[<prev] [next>] [<thread-prev] [thread-next>] [day] [month] [year] [list]
Message-ID: <20231027175216.1424cd83@gandalf.local.home>
Date: Fri, 27 Oct 2023 17:52:16 -0400
From: Steven Rostedt <rostedt@...dmis.org>
To: LKML <linux-kernel@...r.kernel.org>
Cc: Thomas Gleixner <tglx@...utronix.de>,
Peter Zijlstra <peterz@...radead.org>,
Ankur Arora <ankur.a.arora@...cle.com>,
Linus Torvalds <torvalds@...ux-foundation.org>,
linux-mm@...ck.org, x86@...nel.org, akpm@...ux-foundation.org,
luto@...nel.org, bp@...en8.de, dave.hansen@...ux.intel.com,
hpa@...or.com, mingo@...hat.com, juri.lelli@...hat.com,
vincent.guittot@...aro.org, willy@...radead.org, mgorman@...e.de,
jon.grimm@....com, bharata@....com, raghavendra.kt@....com,
boris.ostrovsky@...cle.com, konrad.wilk@...cle.com,
jgross@...e.com, andrew.cooper3@...rix.com,
Joel Fernandes <joel@...lfernandes.org>,
Youssef Esmat <youssefesmat@...omium.org>,
Vineeth Pillai <vineethrp@...gle.com>,
Suleiman Souhlal <suleiman@...gle.com>,
Ingo Molnar <mingo@...nel.org>,
Daniel Bristot de Oliveira <bristot@...nel.org>,
Mathieu Desnoyers <mathieu.desnoyers@...icios.com>,
PostgreSQL Developers <pgsql-hackers@...ts.postgresql.org>,
Robert Haas <robertmhaas@...il.com>,
Sebastian Andrzej Siewior <bigeasy@...utronix.de>
Subject: Re: [POC][RFC][PATCH v2] sched: Extended Scheduler Time Slice
As this change showed a really good improvement in my micro-benchmark, I
decided to give it a try on something that's a bit more of a real world
benchmark: PostgreSQL.
Hence, I'm also Cc'ing the postgres maintainers in case they are interested.
To bring them up to speed, here's what's been going on:
A new feature is being discussed to add NEED_RESCHED_LAZY that will allow us
(the kernel developers) to remove CONFIG_PREEMPT_NONE and
CONFIG_PREEMPT_VOLUNTARY, and move that to user space runtime switches. The
idea is that when the scheduler tick goes off and it's time to schedule out a
SCHED_OTHER task, user space can have the option of not doing that in the
kernel and wait till it enters back into user space before scheduling
(simulating PREEMPT_NONE). The scheduler tick will set NEED_RESCHED_LAZY
(instead of NEED_RESCHED which always schedules when possible), and that bit
will only be looked at when exiting back into user space, where it will
perform the schedule if it is set.
My idea is to extend this into user space as well.
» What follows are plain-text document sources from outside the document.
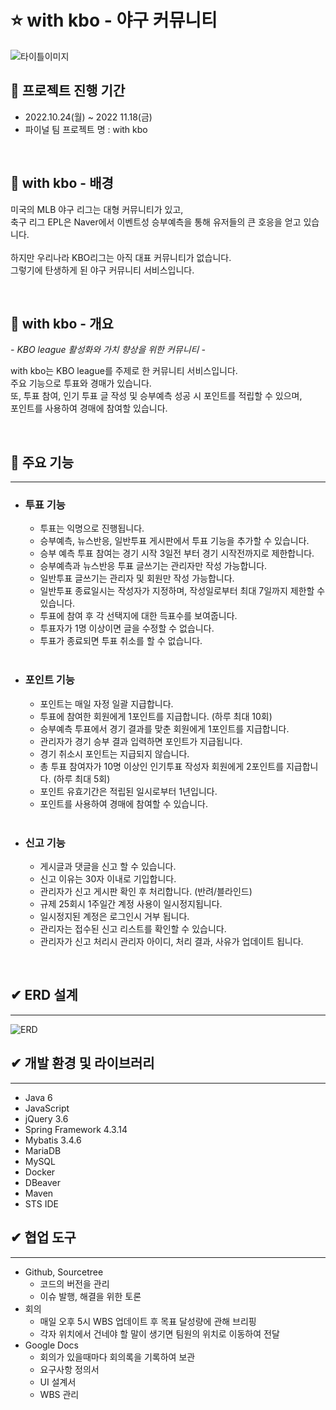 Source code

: # ⭐️ with kbo - 야구 커뮤니티 

![타이틀이미지](https://user-images.githubusercontent.com/124366993/219135142-b1ca7225-84e8-4933-acf0-16a9cf38a0ca.png)


## 💜 프로젝트 진행 기간
- 2022.10.24(월) ~ 2022 11.18(금) 
- 파이널 팀 프로젝트 명 : with kbo


</br>

## 🎵 with kbo - 배경
미국의 MLB 야구 리그는 대형 커뮤니티가 있고,  
축구 리그 EPL은 Naver에서 이벤트성 승부예측을 통해 유저들의 큰 호응을 얻고 있습니다.  
<br/>
하지만 우리나라 KBO리그는 아직 대표 커뮤니티가 없습니다.  
그렇기에 탄생하게 된 야구 커뮤니티 서비스입니다.  

</br>

## 💜 with kbo - 개요
*- KBO league 활성화와 가치 향상을 위한 커뮤니티 -*  

with kbo는 KBO league를 주제로 한 커뮤니티 서비스입니다.   
주요 기능으로 투표와 경매가 있습니다.  
또, 투표 참여, 인기 투표 글 작성 및 승부예측 성공 시 포인트를 적립할 수 있으며,   
포인트를 사용하여 경매에 참여할 있습니다.   

</br>

## 💜 주요 기능
---
- ### 투표 기능
    - 투표는 익명으로 진행됩니다.
    - 승부예측, 뉴스반응, 일반투표 게시판에서 투표 기능을 추가할 수 있습니다. 
    - 승부 예측 투표 참여는 경기 시작 3일전 부터 경기 시작전까지로 제한합니다.
    - 승부예측과 뉴스반응 투표 글쓰기는 관리자만 작성 가능합니다.
    - 일반투표 글쓰기는 관리자 및 회원만 작성 가능합니다.  
    - 일반투표 종료일시는 작성자가 지정하며, 작성일로부터 최대 7일까지 제한할 수 있습니다. 
    - 투표에 참여 후 각 선택지에 대한 득표수를 보여줍니다. 
    - 투표자가 1명 이상이면 글을 수정할 수 없습니다. 
    - 투표가 종료되면 투표 취소를 할 수 없습니다.  
    <br/>
- ### 포인트 기능
    - 포인트는 매일 자정 일괄 지급합니다.
    - 투표에 참여한 회원에게 1포인트를 지급합니다. (하루 최대 10회)  
    - 승부예측 투표에서 경기 결과를 맞춘 회원에게 1포인트를 지급합니다.
    - 관리자가 경기 승부 결과 입력하면 포인트가 지급됩니다. 
    - 경기 취소시 포인트는 지급되지 않습니다. 
    - 총 투표 참여자가 10명 이상인 인기투표 작성자 회원에게 2포인트를 지급합니다. (하루 최대 5회)
    - 포인트 유효기간은 적립된 일시로부터 1년입니다.
    - 포인트를 사용하여 경매에 참여할 수 있습니다.
    <br/>
- ### 신고 기능
    - 게시글과 댓글을 신고 할 수 있습니다.
    - 신고 이유는 30자 이내로 기입합니다.
    - 관리자가 신고 게시판 확인 후 처리합니다. (반려/블라인드) 
    - 규제 25회시 1주일간 계정 사용이 일시정지됩니다.
    - 일시정지된 계정은 로그인시 거부 됩니다. 
    - 관리자는 접수된 신고 리스트를 확인할 수 있습니다. 
    - 관리자가 신고 처리시 관리자 아이디, 처리 결과, 사유가 업데이트 됩니다.  
</br>

## ✔ ERD 설계  
---
![ERD](https://user-images.githubusercontent.com/124366993/219279949-9fba9986-5ce8-4922-975a-ec61d39165d6.png)


## ✔ 개발 환경 및 라이브러리 
---
- Java 6
- JavaScript
- jQuery 3.6
- Spring Framework 4.3.14
- Mybatis 3.4.6
- MariaDB
- MySQL
- Docker
- DBeaver
- Maven
- STS IDE

## ✔ 협업 도구 
---
- Github, Sourcetree
  - 코드의 버전을 관리
  - 이슈 발행, 해결을 위한 토론
- 회의
  - 매일 오후 5시 WBS 업데이트 후 목표 달성량에 관해 브리핑
  - 각자 위치에서 건네야 할 말이 생기면 팀원의 위치로 이동하여 전달
- Google Docs
  - 회의가 있을때마다 회의록을 기록하여 보관
  - 요구사항 정의서 
  - UI 설계서
  - WBS 관리
  
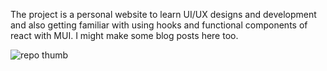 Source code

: The project is a personal website to learn UI/UX designs and development and also getting familiar with using hooks and functional components of react with MUI.
I might make some blog posts here too.


![repo thumb](https://user-images.githubusercontent.com/46021475/156512522-09f8c9e0-ebde-4621-bae5-a3832565424c.png)

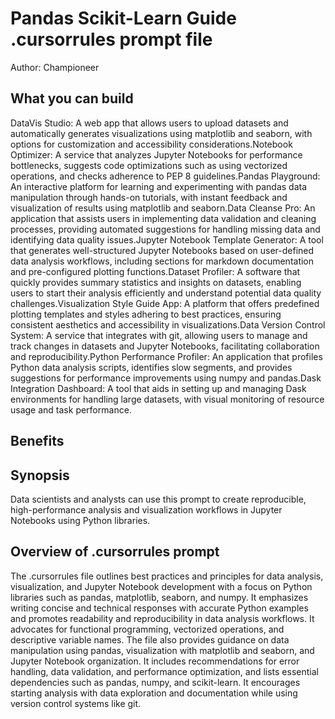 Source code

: # Pandas Scikit-Learn Guide .cursorrules prompt file

Author: Championeer

## What you can build
DataVis Studio: A web app that allows users to upload datasets and automatically generates visualizations using matplotlib and seaborn, with options for customization and accessibility considerations.Notebook Optimizer: A service that analyzes Jupyter Notebooks for performance bottlenecks, suggests code optimizations such as using vectorized operations, and checks adherence to PEP 8 guidelines.Pandas Playground: An interactive platform for learning and experimenting with pandas data manipulation through hands-on tutorials, with instant feedback and visualization of results using matplotlib and seaborn.Data Cleanse Pro: An application that assists users in implementing data validation and cleaning processes, providing automated suggestions for handling missing data and identifying data quality issues.Jupyter Notebook Template Generator: A tool that generates well-structured Jupyter Notebooks based on user-defined data analysis workflows, including sections for markdown documentation and pre-configured plotting functions.Dataset Profiler: A software that quickly provides summary statistics and insights on datasets, enabling users to start their analysis efficiently and understand potential data quality challenges.Visualization Style Guide App: A platform that offers predefined plotting templates and styles adhering to best practices, ensuring consistent aesthetics and accessibility in visualizations.Data Version Control System: A service that integrates with git, allowing users to manage and track changes in datasets and Jupyter Notebooks, facilitating collaboration and reproducibility.Python Performance Profiler: An application that profiles Python data analysis scripts, identifies slow segments, and provides suggestions for performance improvements using numpy and pandas.Dask Integration Dashboard: A tool that aids in setting up and managing Dask environments for handling large datasets, with visual monitoring of resource usage and task performance.

## Benefits


## Synopsis
Data scientists and analysts can use this prompt to create reproducible, high-performance analysis and visualization workflows in Jupyter Notebooks using Python libraries.

## Overview of .cursorrules prompt
The .cursorrules file outlines best practices and principles for data analysis, visualization, and Jupyter Notebook development with a focus on Python libraries such as pandas, matplotlib, seaborn, and numpy. It emphasizes writing concise and technical responses with accurate Python examples and promotes readability and reproducibility in data analysis workflows. It advocates for functional programming, vectorized operations, and descriptive variable names. The file also provides guidance on data manipulation using pandas, visualization with matplotlib and seaborn, and Jupyter Notebook organization. It includes recommendations for error handling, data validation, and performance optimization, and lists essential dependencies such as pandas, numpy, and scikit-learn. It encourages starting analysis with data exploration and documentation while using version control systems like git.

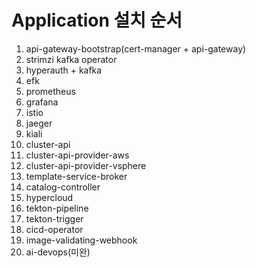 # Application 설치 순서
1. api-gateway-bootstrap(cert-manager + api-gateway)
2. strimzi kafka operator
3. hyperauth + kafka
4. efk
5. prometheus
6. grafana
7. istio
8. jaeger
9. kiali
10. cluster-api
11. cluster-api-provider-aws
12. cluster-api-provider-vsphere
13. template-service-broker
14. catalog-controller
15. hypercloud
16. tekton-pipeline
17. tekton-trigger
18. cicd-operator
19. image-validating-webhook
20. ai-devops(미완) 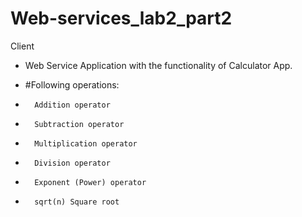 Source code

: # Web-services_lab2_part2
Client 
- Web Service Application with the functionality of Calculator App. 
- #Following operations:

-       Addition operator
-       Subtraction operator
-       Multiplication operator
-       Division operator
-       Exponent (Power) operator
-       sqrt(n) Square root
Using the restartable
sequences infrastructure (https://lwn.net/Articles/697979/) that maps memory
between kernel and user space for threads, I'll use two bits (or one bit and a
counter, but that's for later, I'll just discuss the current implementation).
bit 0: is set by user space to tell the kernel that it's in a critical
section.
bit 1: is set by the kernel telling user space that it granted it a bit more
time and that it should call back into the kernel with any system call
(sched_yield() or gettid()), when it is out of its critical section.
Bit 1 will never be set if bit 0 is not set (Note, there's talk about making
bit 0 the one set by the kernel, or use a different word entirely to allow
the rest of the bits to be used as a counter for nested critical sections).
Now when returning back to user space, if the critical section bit (or
counter) is set, then it will not call schedule when NEED_RESCHED_LAZY is set.
Note that it will still always call schedule on NEED_RESCHED. This gives user
space one more tick (1 ms with 1000 HZ kernel config, to 4 ms with 250 HZ
kernel config). When user space is done with its critical section, it should
check the bit that can be set by the kernel to see if it should then schedule.
If the user side bit is not cleared after a tick, then the kernel will set
NEED_RESCHED which will force a schedule no matter where user space happens to
be. Note, this could also hurt that task in that the scheduler will take away
the eligibility of that task to balance out the amount of extra time the task
ran for, not to mention, the force schedule could now land in a critical
section.
Back in 2014 at the Linux Collaboration Summit in Napa Valley I had a nice
conversation with Robet Haas about user space spin locks. He told me how they
are used in PostgreSQL where futexes did not meet their needs. This
conversation kicked off the idea about implementing user space adaptive spin
locks (which last year in Belgium, I asked André Almeida to implement -
https://lwn.net/Articles/931789/).
Even though user space adaptive spinning would greatly help out the contention
of a lock, there's still the issue of a lock owner being preempted which would
cause all those waiters to also go into the kernel and delay access to the
critical sections. In the real time kernel, this was solved by
NEED_RESCHED_LAZY:
https://git.kernel.org/pub/scm/linux/kernel/git/rt/linux-rt-devel.git/tree/patches/preempt-lazy-support.patch?h=v5.9-rc2-rt1-patches
Now Thomas has proposed using a similar solution to solve the PREEMPT_NONE /
VOLUNTARY issue.
https://lore.kernel.org/lkml/87cyyfxd4k.ffs@tglx/
Which now has a prototype in the rt-devel tree:
https://git.kernel.org/pub/scm/linux/kernel/git/rt/linux-rt-devel.git/tree/patches/PREEMPT_AUTO.patch?h=v6.6-rc6-rt10-patches
For which I applied to v6.6-rc4 (my current working branch), and applied the
solution I explained above (POC with debugging still in it):
https://lore.kernel.org/all/20231025235413.597287e1@gandalf.local.home/
Now I downloaded the latest postgres from:
https://github.com/postgres/postgres.git
And built sha: 26f988212eada9c586223cbbf876c7eb455044d9
After installing it, I rebooted the machine with the updated kernel (requires
CONFIG_PREEMPT_AUTO being set), and ran the unmodified version of postgres
pgbench test:
pgbench -c 100 -T 300 -j 8 -S -n
I ran it 16 times and looked at the transactions per second counter (tps).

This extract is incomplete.